Marta tidak kecewa dan menolak Yesus. Dia dengan tegas menyatakan bahwa dia tetap percaya Yesus adalah Yang Datang Dari Allah. Yesus berkata kepada Marta, “Saudaramu akan bangkit,” dan Marta menjawab, “Aku tahu bahwa ia akan bangkit pada waktu orang-orang bangkit pada akhir zaman.” Dari kalimat itu, kita mengetahui mengapa Marta tidak tenggelam dalam kesedihan: ia tahu bahwa ada kebangkitan orang mati di akhir zaman. Pengharapan ini membawa kekuatan baginya.

Yesus melanjutkan, “Akulah kebangkitan dan hidup; barangsiapa percaya kepada-Ku, ia akan hidup walaupun ia sudah mati, dan setiap orang yang hidup dan yang percaya kepada-Ku, tidak akan mati selama-lamanya. Percayakah engkau akan hal ini?” Apa jawab kita seandainya kita yang ditanya hal ini? Mana mungkin seseorang tidak mati selama-lamanya hanya dengan percaya kepada Yesus, seorang rabi Israel? Sulit dipercaya, bukan? Tapi Marta menjawab tanpa ragu, “Ya, Tuhan, aku percaya bahwa Engkaulah Mesias, Anak Allah, Dia yang akan datang ke dalam dunia.”

Jawaban yang luar biasa! Seorang wanita, orang biasa, tidak hanya mengerti tentang kebangkitan orang mati di akhir zaman, tetapi juga percaya bahwa Yesus sanggup membangkitkan orang mati - tanpa perlu melihat buktinya! Namun yang tidak disangka oleh Marta, dia akan segera melihat bahwa Yesus sungguh adalah yang berkuasa membangkitkan orang mati. Kita tahu apa yang terjadi selanjutnya: Yesus membangkitkan Lazarus, yang sudah mati selama empat hari. Marta tidak hanya berjumpa secara pribadi dan melihat kuasa Anak Allah, namun juga mendapatkan saudaranya kembali!
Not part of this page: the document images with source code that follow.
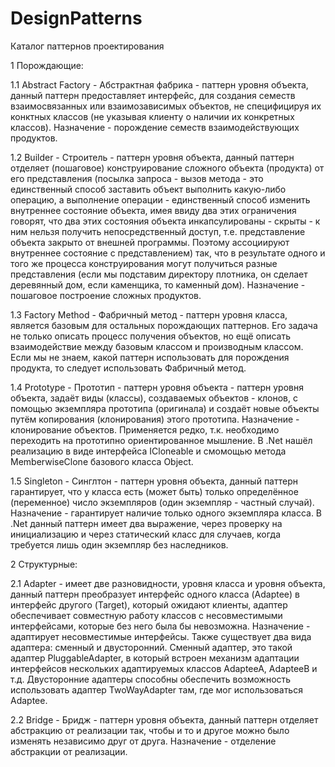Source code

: # DesignPatterns

Каталог паттернов проектирования

1 Порождающие:

1.1 Abstract Factory - Абстрактная фабрика - паттерн уровня объекта, данный паттерн предоставляет интерфейс, для создания семеств взаимосвязанных или взаимозависимых объектов, не специфицируя их конктных классов (не указывая клиенту о наличии их конкретных классов). Назначение - порождение семеств взаимодействующих продуктов.

1.2 Builder - Строитель - паттерн уровня объекта, данный паттерн отделяет (пошаговое) конструирование сложного объекта (продукта) от его представления (посылка запроса - вызов метода - это единственный способ заставить объект выполнить какую-либо операцию, а выполнение операции - единственный способ изменить внутреннее состояние объекта, имея ввиду два этих ограничения говорят, что два этих состояния объекта инкапсулированы - скрыты - к ним нельзя получить непосредственный доступ, т.е. представление объекта закрыто от внешней программы. Поэтому ассоциируют внутреннее состояние с представлением) так, что в результате одного и того же процесса конструирования могут получиться разные представления (если мы подставим директору плотника, он сделает деревянный дом, если каменщика, то каменный дом). Назначение - пошаговое построение сложных продуктов.

1.3 Factory Method - Фабричный метод - паттерн уровня класса, является базовым для остальных порождающих паттернов. Его задача не только описать процесс получения объектов, но ещё описать взаимодействие между базовым классом и производным классом. Если мы не знаем, какой паттерн использовать для порождения продукта, то следует использовать Фабричный метод.

1.4 Prototype - Прототип - паттерн уровня объекта - паттерн уровня объекта, задаёт виды (классы), создаваемых объектов - клонов, с помощью экземпляра прототипа (оригинала) и создаёт новые объекты путём копирования (клонирования) этого прототипа. Назначение - клонирование объектов. Применяется редко, т.к. необходимо переходить на прототипно ориентированное мышление. В .Net нашёл реализацию в виде интерфейса ICloneable и смомощью метода MemberwiseClone базового класса Object.

1.5 Singleton - Синглтон - паттерн уровня объекта, данный паттерн гарантирует, что у класса есть (может быть) только определённое (переменное) число экземпляров (один экземпляр - частный случай). Назначение - гарантирует наличие только одного экземпляра класса. В .Net данный паттерн имеет два выражение, через проверку на инициализацию и через статический класс для случаев, когда требуется лишь один экземпляр без наследников.

2 Структурные:

2.1 Adapter - имеет две разновидности, уровня класса и уровня объекта, данный паттерн преобразует интерфейс одного класса (Adaptee) в интерфейс другого (Target), который ожидают клиенты, адаптер обеспечивает совместную работу классов с несовместимыми интерфейсами, которые без него была бы невозможна. Назначение - адаптирует несовместимые интерфейсы. Также существует два вида адаптера: сменный и двусторонний. Сменный адаптер, это такой адаптер PluggableAdapter, в который встроен механизм адаптации интерфейсов нескольких адаптируемых классов AdapteeA, AdapteeB и т.д. Двусторонние адаптеры способны обеспечить возможность использовать адаптер TwoWayAdapter там, где мог использоваться Adaptee.

2.2 Bridge - Бридж - паттерн уровня объекта, данный паттерн отделяет абстракцию от реализации так, чтобы и то и другое можно было изменять независимо друг от друга. Назначение - отделение абстракции от реализации.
Apa respon kita terhadap Tuhan ketika Dia tidak menolong kita pada waktu yang kita harapkan, ketika Dia tidak memenuhi keinginan kita, atau ketika Dia membiarkan kita mengalami sesuatu yang menyakitkan? Masihkah kita, seperti Marta, berkata dengan tegas, “Tuhan, sekarang pun aku percaya”? Apakah kita fokus pada hidup yang di dunia ini saja, atau apakah kita, seperti Marta, punya pengharapan akan pemulihan kekal di masa depan? Marta menjadi teladan bagi kita untuk tidak kecewa kepada Tuhan, karena pada akhirnya, Dialah yang berkuasa atas segala sesuatu, hidup di dunia ini, dan hidup yang akan datang. Yesus sendiri menegaskan kepada Marta, “Jikalau engkau percaya, engkau akan melihat kemuliaan Allah” (Yohanes 11:40).

Marta adalah wanita seperti kita. Sama-sama rempong, sama-sama banyak kuatir, sama-sama mau mengurus segala sesuatu, dan akhirnya capek sendiri. Dalam hal itu dia harus belajar untuk mengerti apa yang terpenting: memberikan dirinya bagi Tuhan. Tetapi Marta juga menjadi teladan bagi kita dalam imannya yang tidak tergoyahkan, karena ia menaruh pengharapannya di tempat yang benar. Biarlah iman Marta juga menjadi iman kita.